▶ **Task prompt**: Provide only the number of lines in the listing that contain the word "template".

▶ **Material for this task**:
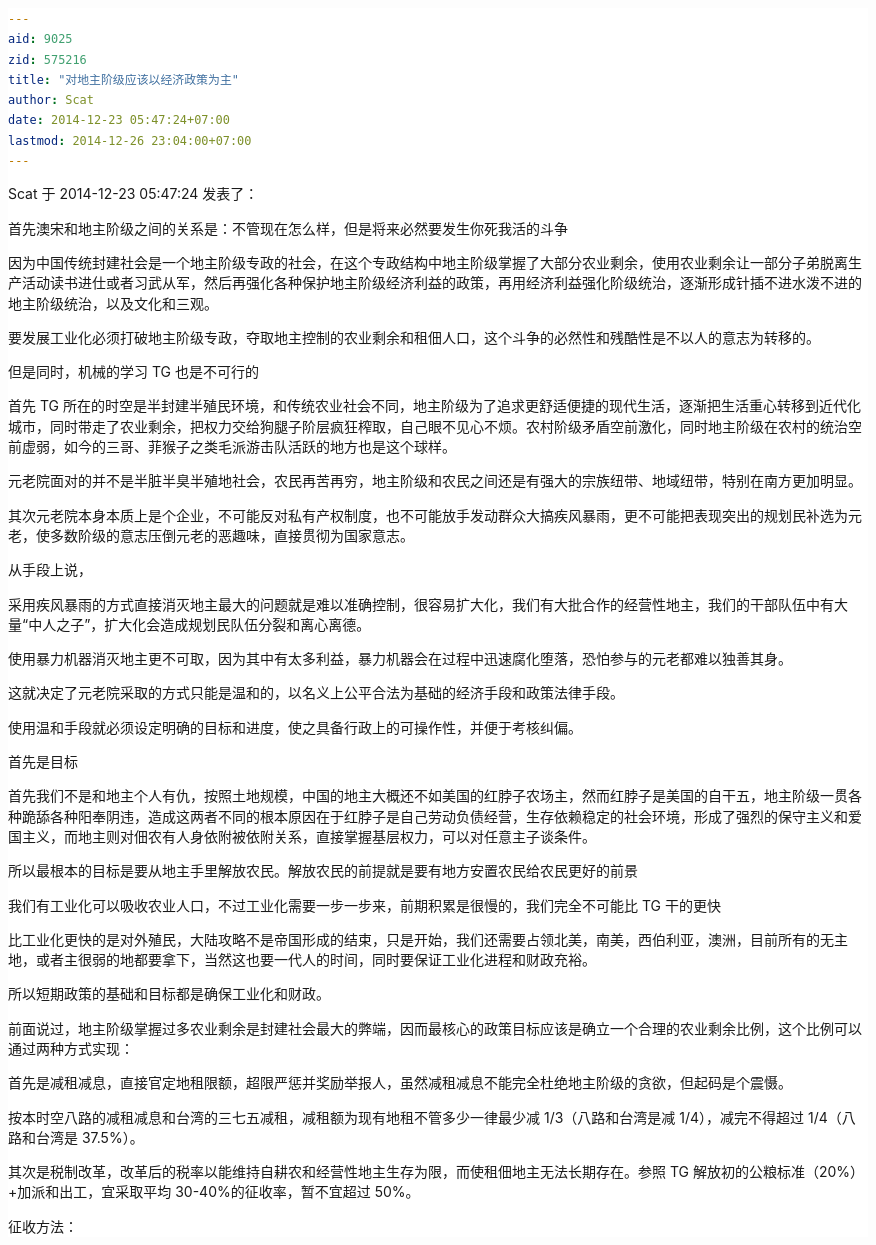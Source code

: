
 ```yaml
---
aid: 9025
zid: 575216
title: "对地主阶级应该以经济政策为主"
author: Scat
date: 2014-12-23 05:47:24+07:00
lastmod: 2014-12-26 23:04:00+07:00
---
```


Scat 于 2014-12-23 05:47:24 发表了：

首先澳宋和地主阶级之间的关系是：不管现在怎么样，但是将来必然要发生你死我活的斗争

因为中国传统封建社会是一个地主阶级专政的社会，在这个专政结构中地主阶级掌握了大部分农业剩余，使用农业剩余让一部分子弟脱离生产活动读书进仕或者习武从军，然后再强化各种保护地主阶级经济利益的政策，再用经济利益强化阶级统治，逐渐形成针插不进水泼不进的地主阶级统治，以及文化和三观。

要发展工业化必须打破地主阶级专政，夺取地主控制的农业剩余和租佃人口，这个斗争的必然性和残酷性是不以人的意志为转移的。

但是同时，机械的学习 TG 也是不可行的

首先 TG 所在的时空是半封建半殖民环境，和传统农业社会不同，地主阶级为了追求更舒适便捷的现代生活，逐渐把生活重心转移到近代化城市，同时带走了农业剩余，把权力交给狗腿子阶层疯狂榨取，自己眼不见心不烦。农村阶级矛盾空前激化，同时地主阶级在农村的统治空前虚弱，如今的三哥、菲猴子之类毛派游击队活跃的地方也是这个球样。

元老院面对的并不是半脏半臭半殖地社会，农民再苦再穷，地主阶级和农民之间还是有强大的宗族纽带、地域纽带，特别在南方更加明显。

其次元老院本身本质上是个企业，不可能反对私有产权制度，也不可能放手发动群众大搞疾风暴雨，更不可能把表现突出的规划民补选为元老，使多数阶级的意志压倒元老的恶趣味，直接贯彻为国家意志。

从手段上说，

采用疾风暴雨的方式直接消灭地主最大的问题就是难以准确控制，很容易扩大化，我们有大批合作的经营性地主，我们的干部队伍中有大量“中人之子”，扩大化会造成规划民队伍分裂和离心离德。

使用暴力机器消灭地主更不可取，因为其中有太多利益，暴力机器会在过程中迅速腐化堕落，恐怕参与的元老都难以独善其身。

这就决定了元老院采取的方式只能是温和的，以名义上公平合法为基础的经济手段和政策法律手段。

使用温和手段就必须设定明确的目标和进度，使之具备行政上的可操作性，并便于考核纠偏。

首先是目标

首先我们不是和地主个人有仇，按照土地规模，中国的地主大概还不如美国的红脖子农场主，然而红脖子是美国的自干五，地主阶级一贯各种跪舔各种阳奉阴违，造成这两者不同的根本原因在于红脖子是自己劳动负债经营，生存依赖稳定的社会环境，形成了强烈的保守主义和爱国主义，而地主则对佃农有人身依附被依附关系，直接掌握基层权力，可以对任意主子谈条件。

所以最根本的目标是要从地主手里解放农民。解放农民的前提就是要有地方安置农民给农民更好的前景

我们有工业化可以吸收农业人口，不过工业化需要一步一步来，前期积累是很慢的，我们完全不可能比 TG 干的更快

比工业化更快的是对外殖民，大陆攻略不是帝国形成的结束，只是开始，我们还需要占领北美，南美，西伯利亚，澳洲，目前所有的无主地，或者主很弱的地都要拿下，当然这也要一代人的时间，同时要保证工业化进程和财政充裕。

所以短期政策的基础和目标都是确保工业化和财政。

前面说过，地主阶级掌握过多农业剩余是封建社会最大的弊端，因而最核心的政策目标应该是确立一个合理的农业剩余比例，这个比例可以通过两种方式实现：

首先是减租减息，直接官定地租限额，超限严惩并奖励举报人，虽然减租减息不能完全杜绝地主阶级的贪欲，但起码是个震慑。

按本时空八路的减租减息和台湾的三七五减租，减租额为现有地租不管多少一律最少减 1/3（八路和台湾是减 1/4），减完不得超过 1/4（八路和台湾是 37.5%）。

其次是税制改革，改革后的税率以能维持自耕农和经营性地主生存为限，而使租佃地主无法长期存在。参照 TG 解放初的公粮标准（20%）+加派和出工，宜采取平均 30-40%的征收率，暂不宜超过 50%。

征收方法：
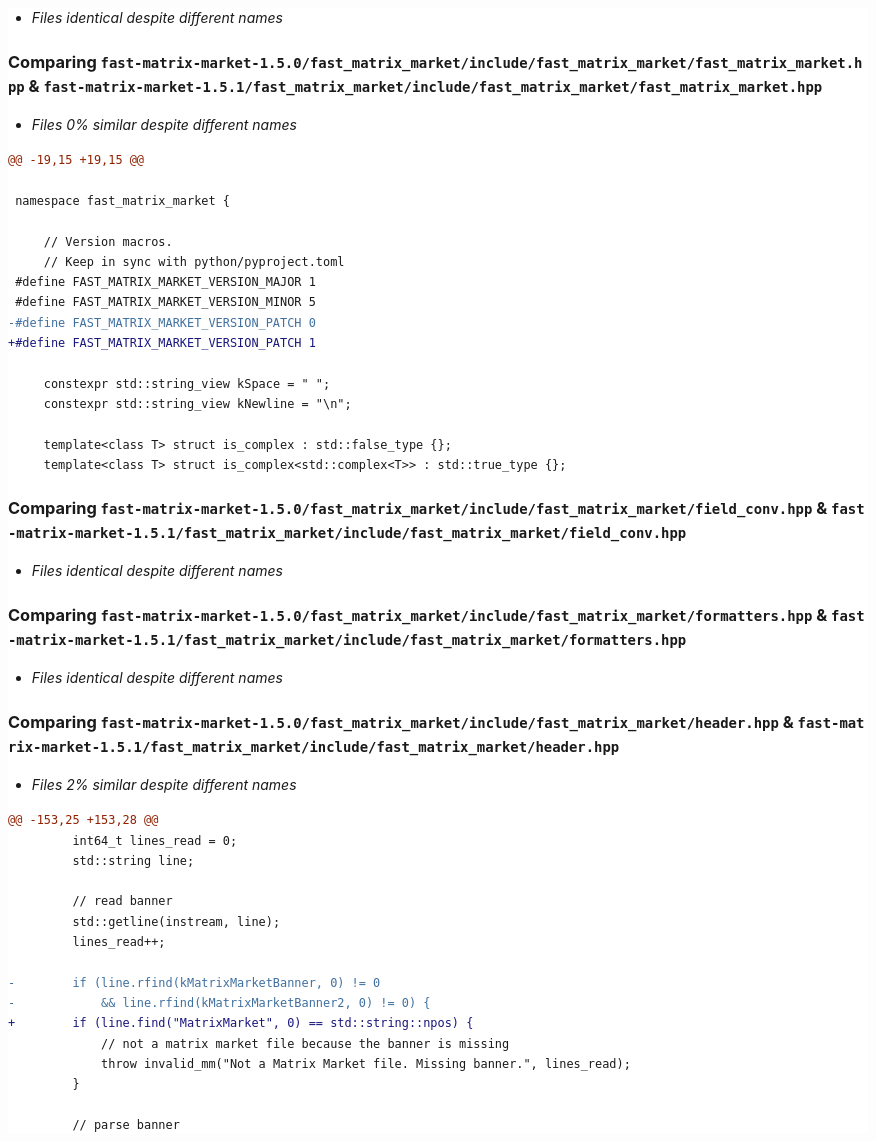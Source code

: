  * *Files identical despite different names*

### Comparing `fast-matrix-market-1.5.0/fast_matrix_market/include/fast_matrix_market/fast_matrix_market.hpp` & `fast-matrix-market-1.5.1/fast_matrix_market/include/fast_matrix_market/fast_matrix_market.hpp`

 * *Files 0% similar despite different names*

```diff
@@ -19,15 +19,15 @@
 
 namespace fast_matrix_market {
 
     // Version macros.
     // Keep in sync with python/pyproject.toml
 #define FAST_MATRIX_MARKET_VERSION_MAJOR 1
 #define FAST_MATRIX_MARKET_VERSION_MINOR 5
-#define FAST_MATRIX_MARKET_VERSION_PATCH 0
+#define FAST_MATRIX_MARKET_VERSION_PATCH 1
 
     constexpr std::string_view kSpace = " ";
     constexpr std::string_view kNewline = "\n";
 
     template<class T> struct is_complex : std::false_type {};
     template<class T> struct is_complex<std::complex<T>> : std::true_type {};
```

### Comparing `fast-matrix-market-1.5.0/fast_matrix_market/include/fast_matrix_market/field_conv.hpp` & `fast-matrix-market-1.5.1/fast_matrix_market/include/fast_matrix_market/field_conv.hpp`

 * *Files identical despite different names*

### Comparing `fast-matrix-market-1.5.0/fast_matrix_market/include/fast_matrix_market/formatters.hpp` & `fast-matrix-market-1.5.1/fast_matrix_market/include/fast_matrix_market/formatters.hpp`

 * *Files identical despite different names*

### Comparing `fast-matrix-market-1.5.0/fast_matrix_market/include/fast_matrix_market/header.hpp` & `fast-matrix-market-1.5.1/fast_matrix_market/include/fast_matrix_market/header.hpp`

 * *Files 2% similar despite different names*

```diff
@@ -153,25 +153,28 @@
         int64_t lines_read = 0;
         std::string line;
 
         // read banner
         std::getline(instream, line);
         lines_read++;
 
-        if (line.rfind(kMatrixMarketBanner, 0) != 0
-            && line.rfind(kMatrixMarketBanner2, 0) != 0) {
+        if (line.find("MatrixMarket", 0) == std::string::npos) {
             // not a matrix market file because the banner is missing
             throw invalid_mm("Not a Matrix Market file. Missing banner.", lines_read);
         }
 
         // parse banner
```
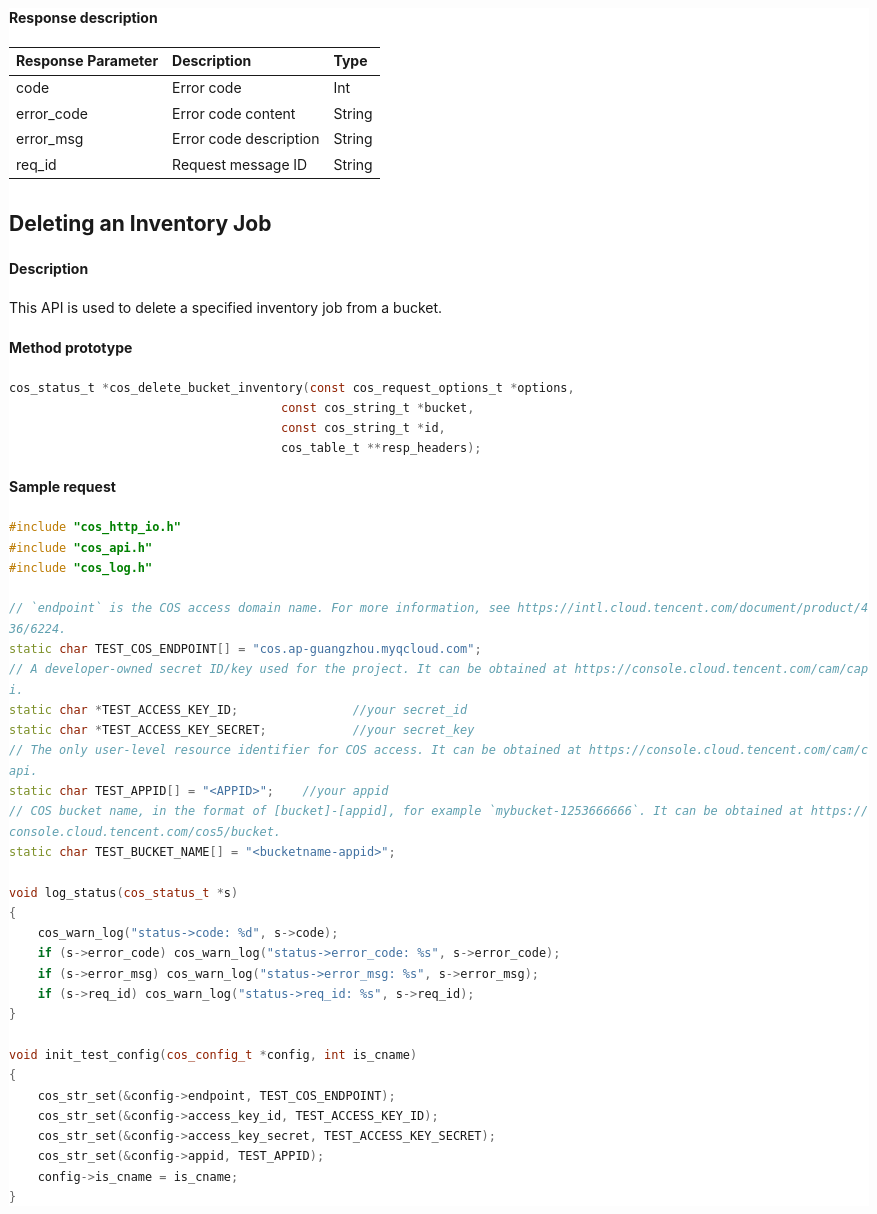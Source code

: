 #### Response description

| Response Parameter  | Description        | Type   |
| :--------- | :---------- | :----- |
| code | Error code | Int | 
| error_code | Error code content | String |
| error_msg | Error code description | String |
| req_id | Request message ID | String |

## Deleting an Inventory Job

#### Description

This API is used to delete a specified inventory job from a bucket.

#### Method prototype

```c
cos_status_t *cos_delete_bucket_inventory(const cos_request_options_t *options,
                                      const cos_string_t *bucket,
                                      const cos_string_t *id,
                                      cos_table_t **resp_headers);
```

#### Sample request

```cpp
#include "cos_http_io.h"
#include "cos_api.h"
#include "cos_log.h"

// `endpoint` is the COS access domain name. For more information, see https://intl.cloud.tencent.com/document/product/436/6224.
static char TEST_COS_ENDPOINT[] = "cos.ap-guangzhou.myqcloud.com";
// A developer-owned secret ID/key used for the project. It can be obtained at https://console.cloud.tencent.com/cam/capi.
static char *TEST_ACCESS_KEY_ID;                //your secret_id
static char *TEST_ACCESS_KEY_SECRET;            //your secret_key
// The only user-level resource identifier for COS access. It can be obtained at https://console.cloud.tencent.com/cam/capi.
static char TEST_APPID[] = "<APPID>";    //your appid
// COS bucket name, in the format of [bucket]-[appid], for example `mybucket-1253666666`. It can be obtained at https://console.cloud.tencent.com/cos5/bucket.
static char TEST_BUCKET_NAME[] = "<bucketname-appid>";

void log_status(cos_status_t *s)
{
    cos_warn_log("status->code: %d", s->code);
    if (s->error_code) cos_warn_log("status->error_code: %s", s->error_code);
    if (s->error_msg) cos_warn_log("status->error_msg: %s", s->error_msg);
    if (s->req_id) cos_warn_log("status->req_id: %s", s->req_id);
}

void init_test_config(cos_config_t *config, int is_cname)
{
    cos_str_set(&config->endpoint, TEST_COS_ENDPOINT);
    cos_str_set(&config->access_key_id, TEST_ACCESS_KEY_ID);
    cos_str_set(&config->access_key_secret, TEST_ACCESS_KEY_SECRET);
    cos_str_set(&config->appid, TEST_APPID);
    config->is_cname = is_cname;
}

```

▶ **Expected answer**: 2